= Alicia Leal =

Cuban painter (born 1957)

Alicia Leal Veloz (born 15 November 1957) is a Cuban painter. She was born in Sancti Spíritus.

== Art ==
Leal's work focuses on women and the relationship between women and men, and they are known for their flat perspective with intricate and narrative details. Her paintings take inspiration from folk art. Leal works from the studio she owns with her husband and fellow painter Juan Moreira. Their studio is located in El Vedado in Havana, Cuba. Her work is a part of permanent collections at world-class institutions such as the National Museum of Fine Art in Havana and the Spanish Embassy at the United Nations Headquarters in New York City.

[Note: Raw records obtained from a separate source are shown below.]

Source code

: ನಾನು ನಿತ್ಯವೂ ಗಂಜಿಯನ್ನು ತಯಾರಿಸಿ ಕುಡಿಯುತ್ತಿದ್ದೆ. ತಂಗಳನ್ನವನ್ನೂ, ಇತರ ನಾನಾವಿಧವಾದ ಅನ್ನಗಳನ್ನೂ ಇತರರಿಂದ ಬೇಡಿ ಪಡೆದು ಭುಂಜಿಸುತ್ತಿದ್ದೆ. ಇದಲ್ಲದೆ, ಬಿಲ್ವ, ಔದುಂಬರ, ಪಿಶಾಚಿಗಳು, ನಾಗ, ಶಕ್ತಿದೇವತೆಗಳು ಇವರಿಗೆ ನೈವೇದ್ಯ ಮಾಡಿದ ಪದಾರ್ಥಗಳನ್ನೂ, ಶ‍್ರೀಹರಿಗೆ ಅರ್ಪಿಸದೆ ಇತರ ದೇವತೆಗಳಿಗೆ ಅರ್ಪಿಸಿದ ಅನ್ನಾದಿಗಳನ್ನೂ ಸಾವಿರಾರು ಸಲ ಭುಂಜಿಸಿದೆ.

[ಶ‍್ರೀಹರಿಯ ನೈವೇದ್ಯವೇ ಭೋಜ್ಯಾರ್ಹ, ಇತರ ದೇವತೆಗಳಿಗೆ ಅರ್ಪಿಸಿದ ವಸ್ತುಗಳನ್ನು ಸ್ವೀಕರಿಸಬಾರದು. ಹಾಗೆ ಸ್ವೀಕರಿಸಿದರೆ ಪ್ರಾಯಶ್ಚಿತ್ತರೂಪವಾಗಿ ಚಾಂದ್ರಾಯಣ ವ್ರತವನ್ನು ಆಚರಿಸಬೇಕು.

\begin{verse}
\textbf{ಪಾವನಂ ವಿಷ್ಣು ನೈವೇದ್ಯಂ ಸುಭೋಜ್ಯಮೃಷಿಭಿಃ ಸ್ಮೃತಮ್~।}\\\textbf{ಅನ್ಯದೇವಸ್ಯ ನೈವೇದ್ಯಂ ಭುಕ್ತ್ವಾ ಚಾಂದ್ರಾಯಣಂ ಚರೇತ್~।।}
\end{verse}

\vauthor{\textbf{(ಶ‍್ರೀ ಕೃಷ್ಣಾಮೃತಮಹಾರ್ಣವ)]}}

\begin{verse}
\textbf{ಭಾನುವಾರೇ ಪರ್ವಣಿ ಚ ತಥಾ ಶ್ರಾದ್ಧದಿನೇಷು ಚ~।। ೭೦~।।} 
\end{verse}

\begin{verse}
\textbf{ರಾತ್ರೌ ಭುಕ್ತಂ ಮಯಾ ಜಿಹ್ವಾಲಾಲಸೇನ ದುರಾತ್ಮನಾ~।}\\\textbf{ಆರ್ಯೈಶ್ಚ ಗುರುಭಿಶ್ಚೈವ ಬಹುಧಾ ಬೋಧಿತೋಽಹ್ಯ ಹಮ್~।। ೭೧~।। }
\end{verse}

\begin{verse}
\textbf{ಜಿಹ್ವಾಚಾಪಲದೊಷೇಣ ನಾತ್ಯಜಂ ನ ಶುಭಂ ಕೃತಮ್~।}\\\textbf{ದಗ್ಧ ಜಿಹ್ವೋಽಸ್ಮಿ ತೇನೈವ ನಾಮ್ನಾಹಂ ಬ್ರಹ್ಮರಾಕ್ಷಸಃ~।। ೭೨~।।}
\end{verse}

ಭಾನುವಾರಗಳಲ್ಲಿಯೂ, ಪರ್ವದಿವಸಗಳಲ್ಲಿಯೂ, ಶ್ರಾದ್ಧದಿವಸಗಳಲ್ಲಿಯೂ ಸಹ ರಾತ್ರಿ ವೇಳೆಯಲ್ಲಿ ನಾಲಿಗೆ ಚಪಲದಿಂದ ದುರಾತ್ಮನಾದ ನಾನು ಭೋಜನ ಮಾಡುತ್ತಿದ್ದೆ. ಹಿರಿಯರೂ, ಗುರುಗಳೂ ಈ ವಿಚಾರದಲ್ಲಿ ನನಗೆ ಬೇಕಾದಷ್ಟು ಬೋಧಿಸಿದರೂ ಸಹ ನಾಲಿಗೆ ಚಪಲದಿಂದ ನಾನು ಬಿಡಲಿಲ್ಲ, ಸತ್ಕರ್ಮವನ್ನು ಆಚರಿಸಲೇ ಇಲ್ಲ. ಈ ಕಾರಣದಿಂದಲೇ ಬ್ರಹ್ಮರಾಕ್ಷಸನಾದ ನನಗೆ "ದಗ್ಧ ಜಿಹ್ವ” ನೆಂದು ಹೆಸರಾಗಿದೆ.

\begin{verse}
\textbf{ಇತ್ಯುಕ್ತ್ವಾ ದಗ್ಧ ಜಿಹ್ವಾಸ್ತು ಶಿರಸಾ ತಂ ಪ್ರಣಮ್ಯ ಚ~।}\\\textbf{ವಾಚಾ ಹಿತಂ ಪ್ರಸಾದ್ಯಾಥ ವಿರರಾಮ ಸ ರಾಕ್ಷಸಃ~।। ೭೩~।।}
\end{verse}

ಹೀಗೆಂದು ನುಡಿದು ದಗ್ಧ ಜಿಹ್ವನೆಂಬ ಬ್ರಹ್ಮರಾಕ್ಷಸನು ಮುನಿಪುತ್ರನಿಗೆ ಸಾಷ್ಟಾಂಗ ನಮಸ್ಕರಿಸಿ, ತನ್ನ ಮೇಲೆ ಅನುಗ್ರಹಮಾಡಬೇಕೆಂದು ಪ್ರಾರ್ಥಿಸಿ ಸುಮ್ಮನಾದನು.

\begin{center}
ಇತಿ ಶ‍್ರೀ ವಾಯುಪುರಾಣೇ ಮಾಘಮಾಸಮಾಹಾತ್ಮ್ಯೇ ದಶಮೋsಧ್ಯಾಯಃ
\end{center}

Leal is a 1980 graduate of the San Alejandro Fine Arts School, known as the first art school in Cuba. She is also a member of the National Union of Writers and Artists of Cuba (UNEAC) and the International Association of Art (IAA/AIAP).

== Exhibitions ==
Leal has participated in nearly one-hundred collective exhibitions, including:
- 1984—Alicia Leal, drawings and paintings. Homage to José Fowler. Culture House of Plaza municipality, Havana, Cuba.
- 1985—When I See a Tree. 23 y 12 Art Center, Havana, Cuba.
- 1986—Alicia Leal. Ernest Thaelman Art Gallery, Berlin, Germany.
- 1987—Alicia Leal Exhibit. Habana Libre Hotel, Havana, Cuba.
- 1988—Alicia Leal. Robinson Gallery, Houston, Texas, US.
- 1992—Tales While Walking. Espacio Abierto Art Gallery, Revolución y Cultura Magazine, Havana, Cuba.
- 1994—Juan Moreira and Alicia Leal. Chelsea Art Gallery, Kingston, Jamaica.
- 1997—Juan Moreira and Alicia Leal. La Acacia Art Gallery, Havana, Cuba.
- 1999—Alice in the Center of Wonders. Pablo de la Torriente Brau Cultural Center, Havana, Cuba.
- 1999—Alicia Leal ("A Guitarra Limpia" concert by Carlos Varela), Pablo de la Torriente Brau Cultural Center, Havana, Cuba.
- 1999—Alicia Leal. Avellaneda Hall, National Theater of Cuba. Havana, Cuba.
- 2000—Juan Moreira and Alicia Leal. Paintings, Drawings and Mosaic Art. Meliá Varadero Hotel, Cuba.
- 2000—Mosaic Art and Paintings, Alicia Leal and Juan Moreira. José Martí Monument, Havana, Cuba.
- 2001—Alicia Leal (Graphic, Drawing and Mosaic Art). Art Gallery in Colón, Matanzas, Cuba.
- 2001—Fantasies by Two (Joint exhibit with artist Juan Moreira). Sancti Spiritus Art Gallery, Cuba.
- 2002—Unveiling Shades (Photographies). La Acacia Art Gallery, Havana, Cuba.